Exercise directions —
Write out again, please, the records below from the first line to the line holding "符号可能随法向约定改变，但非零性不变。因此本章使用的条件是", inclusive, and nothing else.

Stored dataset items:
Segment Open

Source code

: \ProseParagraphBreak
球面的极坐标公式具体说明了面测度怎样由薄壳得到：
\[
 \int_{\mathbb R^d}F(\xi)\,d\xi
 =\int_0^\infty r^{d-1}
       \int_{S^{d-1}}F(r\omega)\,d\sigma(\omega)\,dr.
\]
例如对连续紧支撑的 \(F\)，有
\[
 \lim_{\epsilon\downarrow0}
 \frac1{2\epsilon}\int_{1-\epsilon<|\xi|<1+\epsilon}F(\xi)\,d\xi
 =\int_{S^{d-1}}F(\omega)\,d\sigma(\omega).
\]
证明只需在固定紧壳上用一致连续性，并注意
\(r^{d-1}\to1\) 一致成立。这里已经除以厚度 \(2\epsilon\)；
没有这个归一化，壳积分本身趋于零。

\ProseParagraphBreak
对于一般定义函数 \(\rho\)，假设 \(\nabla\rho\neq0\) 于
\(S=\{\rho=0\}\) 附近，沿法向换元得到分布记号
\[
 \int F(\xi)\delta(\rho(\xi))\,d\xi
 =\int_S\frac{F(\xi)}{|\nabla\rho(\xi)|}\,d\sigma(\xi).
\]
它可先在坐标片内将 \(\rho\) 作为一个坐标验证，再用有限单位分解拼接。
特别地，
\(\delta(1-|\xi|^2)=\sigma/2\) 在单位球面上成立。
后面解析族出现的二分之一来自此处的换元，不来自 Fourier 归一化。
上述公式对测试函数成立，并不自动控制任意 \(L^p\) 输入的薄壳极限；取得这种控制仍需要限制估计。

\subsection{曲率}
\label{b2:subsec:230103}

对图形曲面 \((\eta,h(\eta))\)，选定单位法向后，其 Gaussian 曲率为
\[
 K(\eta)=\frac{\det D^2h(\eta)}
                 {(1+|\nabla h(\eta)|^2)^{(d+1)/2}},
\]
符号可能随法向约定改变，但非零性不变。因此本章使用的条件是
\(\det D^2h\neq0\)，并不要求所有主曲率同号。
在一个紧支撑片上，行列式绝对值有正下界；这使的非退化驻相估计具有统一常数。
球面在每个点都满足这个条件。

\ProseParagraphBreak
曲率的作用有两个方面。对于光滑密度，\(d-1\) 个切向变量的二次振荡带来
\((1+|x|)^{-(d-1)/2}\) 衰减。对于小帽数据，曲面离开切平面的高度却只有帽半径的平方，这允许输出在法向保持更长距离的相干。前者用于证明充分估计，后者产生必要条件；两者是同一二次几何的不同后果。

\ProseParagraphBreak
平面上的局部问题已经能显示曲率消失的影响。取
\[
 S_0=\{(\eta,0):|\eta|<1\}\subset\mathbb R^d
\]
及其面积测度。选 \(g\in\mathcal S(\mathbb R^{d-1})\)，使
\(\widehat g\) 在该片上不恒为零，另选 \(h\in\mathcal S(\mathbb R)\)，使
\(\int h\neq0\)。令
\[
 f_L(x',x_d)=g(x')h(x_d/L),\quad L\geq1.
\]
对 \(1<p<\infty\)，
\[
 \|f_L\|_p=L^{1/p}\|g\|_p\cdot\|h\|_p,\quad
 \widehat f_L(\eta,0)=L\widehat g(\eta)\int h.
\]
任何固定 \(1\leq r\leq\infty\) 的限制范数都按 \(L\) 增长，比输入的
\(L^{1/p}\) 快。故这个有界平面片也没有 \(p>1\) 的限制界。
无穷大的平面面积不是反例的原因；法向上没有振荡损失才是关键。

Segment Closed

Your response —
Source code

: \ProseParagraphBreak
球面的极坐标公式具体说明了面测度怎样由薄壳得到：
\[
 \int_{\mathbb R^d}F(\xi)\,d\xi
 =\int_0^\infty r^{d-1}
       \int_{S^{d-1}}F(r\omega)\,d\sigma(\omega)\,dr.
\]
例如对连续紧支撑的 \(F\)，有
\[
 \lim_{\epsilon\downarrow0}
 \frac1{2\epsilon}\int_{1-\epsilon<|\xi|<1+\epsilon}F(\xi)\,d\xi
 =\int_{S^{d-1}}F(\omega)\,d\sigma(\omega).
\]
证明只需在固定紧壳上用一致连续性，并注意
\(r^{d-1}\to1\) 一致成立。这里已经除以厚度 \(2\epsilon\)；
没有这个归一化，壳积分本身趋于零。

\ProseParagraphBreak
对于一般定义函数 \(\rho\)，假设 \(\nabla\rho\neq0\) 于
\(S=\{\rho=0\}\) 附近，沿法向换元得到分布记号
\[
 \int F(\xi)\delta(\rho(\xi))\,d\xi
 =\int_S\frac{F(\xi)}{|\nabla\rho(\xi)|}\,d\sigma(\xi).
\]
它可先在坐标片内将 \(\rho\) 作为一个坐标验证，再用有限单位分解拼接。
特别地，
\(\delta(1-|\xi|^2)=\sigma/2\) 在单位球面上成立。
后面解析族出现的二分之一来自此处的换元，不来自 Fourier 归一化。
上述公式对测试函数成立，并不自动控制任意 \(L^p\) 输入的薄壳极限；取得这种控制仍需要限制估计。

\subsection{曲率}
\label{b2:subsec:230103}

对图形曲面 \((\eta,h(\eta))\)，选定单位法向后，其 Gaussian 曲率为
\[
 K(\eta)=\frac{\det D^2h(\eta)}
                 {(1+|\nabla h(\eta)|^2)^{(d+1)/2}},
\]
符号可能随法向约定改变，但非零性不变。因此本章使用的条件是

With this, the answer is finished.